Figure 5. Bile acids induce hepatocyte mitochondrial injury and ER stress.

(A) Representative Western blot detecting leakage of mitochondrial protein cytochrome c (CytC) and ER protein Grp78 into the cytosol in mouse hepatocytes after a 24-hour treatment with chenodeoxycholic acid (CDCA, 50 μM), glycocholic acid (GCA, 200 μM), glycochenodeoxycholic acid (GCDCA, 200 μM), deoxycholic acid (DCA, 50 μM), taurocholic acid (TCA, 200 μM), and tauroursodeoxycholic acid (TUDCA, 200 μM). (B) Representative Western blot demonstrating that TCA treatment released CytC, apoptosis-inducing factor (AIF, a mitochondria-specific protein), and Grp78 from mitochondria and the ER into the cytosol in a dose- and time-dependent manner in mouse hepatocytes. (C) Representative Western blot showing reduction of mitochondrial (Mito) but not total cellular endonuclease G (Endo G) protein expression in TCA-treated mouse hepatocytes (dose and time dependency). (D) Western blot detection of GCDCA treatment (24 hours) resulting in AIF leaking into the cytosol in human hepatocytes. (E) TCA (100 μM) induction of Cxcl2 mRNA expression in mouse hepatocytes was significantly reduced by cyclosporin A (CsA, 3 μM), LY294002 (LY, 40 μM), 4,5,6,7-tetrabromobenzotriazole (TBB, 25 μM), ursodeoxycholic acid (UDCA, 250 μM), and norUDCA (norU, 500 μM).
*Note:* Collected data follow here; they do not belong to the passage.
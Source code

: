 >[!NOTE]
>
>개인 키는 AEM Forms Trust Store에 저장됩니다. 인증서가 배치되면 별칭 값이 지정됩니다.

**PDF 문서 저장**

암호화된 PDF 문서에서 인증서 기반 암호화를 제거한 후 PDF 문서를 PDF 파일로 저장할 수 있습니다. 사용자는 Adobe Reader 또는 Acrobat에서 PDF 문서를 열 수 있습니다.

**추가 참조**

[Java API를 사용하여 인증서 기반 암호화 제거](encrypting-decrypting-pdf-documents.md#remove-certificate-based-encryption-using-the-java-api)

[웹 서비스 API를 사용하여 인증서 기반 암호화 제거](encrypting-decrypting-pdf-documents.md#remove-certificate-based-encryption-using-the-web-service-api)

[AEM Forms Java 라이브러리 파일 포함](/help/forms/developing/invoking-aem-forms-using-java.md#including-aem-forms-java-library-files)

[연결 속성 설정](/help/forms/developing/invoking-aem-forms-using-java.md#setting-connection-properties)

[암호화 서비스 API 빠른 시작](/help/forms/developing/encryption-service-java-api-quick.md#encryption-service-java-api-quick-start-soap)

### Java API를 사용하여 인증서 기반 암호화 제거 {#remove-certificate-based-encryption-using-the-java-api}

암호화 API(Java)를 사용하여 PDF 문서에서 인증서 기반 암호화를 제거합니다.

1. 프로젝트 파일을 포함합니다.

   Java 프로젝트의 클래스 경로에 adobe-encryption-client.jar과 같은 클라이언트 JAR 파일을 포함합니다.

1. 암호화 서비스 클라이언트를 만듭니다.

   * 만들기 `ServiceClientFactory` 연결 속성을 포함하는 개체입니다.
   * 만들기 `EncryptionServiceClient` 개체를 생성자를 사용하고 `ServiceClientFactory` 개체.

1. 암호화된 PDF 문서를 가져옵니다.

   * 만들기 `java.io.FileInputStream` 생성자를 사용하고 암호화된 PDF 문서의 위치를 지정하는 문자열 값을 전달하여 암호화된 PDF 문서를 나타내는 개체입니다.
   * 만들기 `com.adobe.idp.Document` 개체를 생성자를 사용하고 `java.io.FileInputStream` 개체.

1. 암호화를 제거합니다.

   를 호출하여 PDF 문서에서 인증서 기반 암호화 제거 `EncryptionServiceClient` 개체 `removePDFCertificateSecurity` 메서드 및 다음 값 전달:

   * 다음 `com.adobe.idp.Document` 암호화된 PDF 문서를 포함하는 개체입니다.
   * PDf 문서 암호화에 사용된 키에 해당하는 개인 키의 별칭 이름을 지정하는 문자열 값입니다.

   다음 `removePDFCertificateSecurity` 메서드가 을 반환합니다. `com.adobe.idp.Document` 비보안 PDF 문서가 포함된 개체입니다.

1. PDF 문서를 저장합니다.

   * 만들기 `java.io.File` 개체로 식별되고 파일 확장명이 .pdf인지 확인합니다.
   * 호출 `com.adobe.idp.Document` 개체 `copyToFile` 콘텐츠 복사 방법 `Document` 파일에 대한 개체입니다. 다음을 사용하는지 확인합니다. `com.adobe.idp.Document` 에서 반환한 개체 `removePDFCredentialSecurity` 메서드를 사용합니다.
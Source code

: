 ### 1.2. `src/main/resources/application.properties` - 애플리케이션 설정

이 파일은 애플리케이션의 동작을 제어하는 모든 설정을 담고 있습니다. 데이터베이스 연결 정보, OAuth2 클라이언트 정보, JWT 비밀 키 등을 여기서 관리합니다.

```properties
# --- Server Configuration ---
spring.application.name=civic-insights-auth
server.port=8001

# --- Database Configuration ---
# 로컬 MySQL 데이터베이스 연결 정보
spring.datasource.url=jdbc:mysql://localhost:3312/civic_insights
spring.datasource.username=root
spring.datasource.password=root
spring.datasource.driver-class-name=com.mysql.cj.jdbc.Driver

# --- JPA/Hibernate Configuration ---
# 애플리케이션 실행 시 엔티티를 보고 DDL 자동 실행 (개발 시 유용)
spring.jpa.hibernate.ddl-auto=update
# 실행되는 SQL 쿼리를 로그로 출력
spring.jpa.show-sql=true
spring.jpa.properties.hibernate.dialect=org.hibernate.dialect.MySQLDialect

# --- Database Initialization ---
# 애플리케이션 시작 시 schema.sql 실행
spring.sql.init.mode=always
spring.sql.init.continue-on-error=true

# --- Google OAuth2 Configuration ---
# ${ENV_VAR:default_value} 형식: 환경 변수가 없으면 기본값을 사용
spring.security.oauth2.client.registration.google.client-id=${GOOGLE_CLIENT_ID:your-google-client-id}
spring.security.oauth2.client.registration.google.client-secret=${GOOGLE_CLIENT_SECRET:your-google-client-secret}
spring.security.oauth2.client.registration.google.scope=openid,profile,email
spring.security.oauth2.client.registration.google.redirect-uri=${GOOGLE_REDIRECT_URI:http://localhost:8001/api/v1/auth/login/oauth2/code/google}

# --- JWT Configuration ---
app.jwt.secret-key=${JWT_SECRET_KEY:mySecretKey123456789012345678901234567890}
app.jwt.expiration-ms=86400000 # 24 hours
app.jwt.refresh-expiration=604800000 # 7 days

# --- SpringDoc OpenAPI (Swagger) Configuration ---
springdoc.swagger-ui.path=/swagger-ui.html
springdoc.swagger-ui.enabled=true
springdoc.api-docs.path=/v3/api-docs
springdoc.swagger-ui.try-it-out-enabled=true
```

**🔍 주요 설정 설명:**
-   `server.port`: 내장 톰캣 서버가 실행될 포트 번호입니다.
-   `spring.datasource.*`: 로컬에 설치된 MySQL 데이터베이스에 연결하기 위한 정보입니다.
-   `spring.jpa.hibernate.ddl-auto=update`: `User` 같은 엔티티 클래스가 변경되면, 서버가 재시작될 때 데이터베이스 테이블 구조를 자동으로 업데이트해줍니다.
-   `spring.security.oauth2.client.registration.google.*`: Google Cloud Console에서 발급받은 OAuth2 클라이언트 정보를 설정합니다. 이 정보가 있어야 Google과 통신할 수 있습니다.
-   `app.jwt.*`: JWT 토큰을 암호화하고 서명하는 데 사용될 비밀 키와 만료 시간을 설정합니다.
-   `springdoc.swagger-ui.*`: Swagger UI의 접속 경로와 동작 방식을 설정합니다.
Cells were treated for 24 hours (mean ± SD, n ≥ 4). *P < 0.05 vs. TCA treatment alone by 1-way ANOVA. (F) UDCA and norUDCA treatment reduced bile acid–induced leakage of AIF and Grp78 protein into cytosol in mouse hepatocytes. All Western blots shown here have been repeated in at least 3 independent experiments.